## AVAILABLE RECORDS

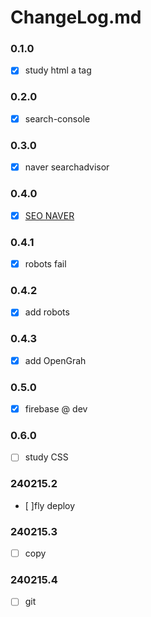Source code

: # ChangeLog.md

### 0.1.0
- [x] study html a tag

### 0.2.0
- [x] search-console

### 0.3.0
- [x] naver searchadvisor

### 0.4.0
- [x] [SEO NAVER](https://github.com/ldh0308/ldh0308.github.io/issues/6)

### 0.4.1
- [x] robots  fail

### 0.4.2
- [x] add robots

### 0.4.3
- [x] add OpenGrah

### 0.5.0
- [x] firebase @ dev

### 0.6.0
- [ ] study CSS

### 240215.2
- [ ]fly deploy

### 240215.3
- [ ] copy

### 240215.4
- [ ] git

## EXERCISE REQUIREMENTS
Everything in the data except the pictures must be transcribed exactly.

## RESPONSE TO THE TASK
Source code

: # ChangeLog.md

### 0.1.0
- [x] study html a tag

### 0.2.0
- [x] search-console

### 0.3.0
- [x] naver searchadvisor

### 0.4.0
- [x] [SEO NAVER](https://github.com/ldh0308/ldh0308.github.io/issues/6)

### 0.4.1
- [x] robots  fail

### 0.4.2
- [x] add robots

### 0.4.3
- [x] add OpenGrah

### 0.5.0
- [x] firebase @ dev

### 0.6.0
- [ ] study CSS

### 240215.2
- [ ]fly deploy

### 240215.3
- [ ] copy

### 240215.4
- [ ] git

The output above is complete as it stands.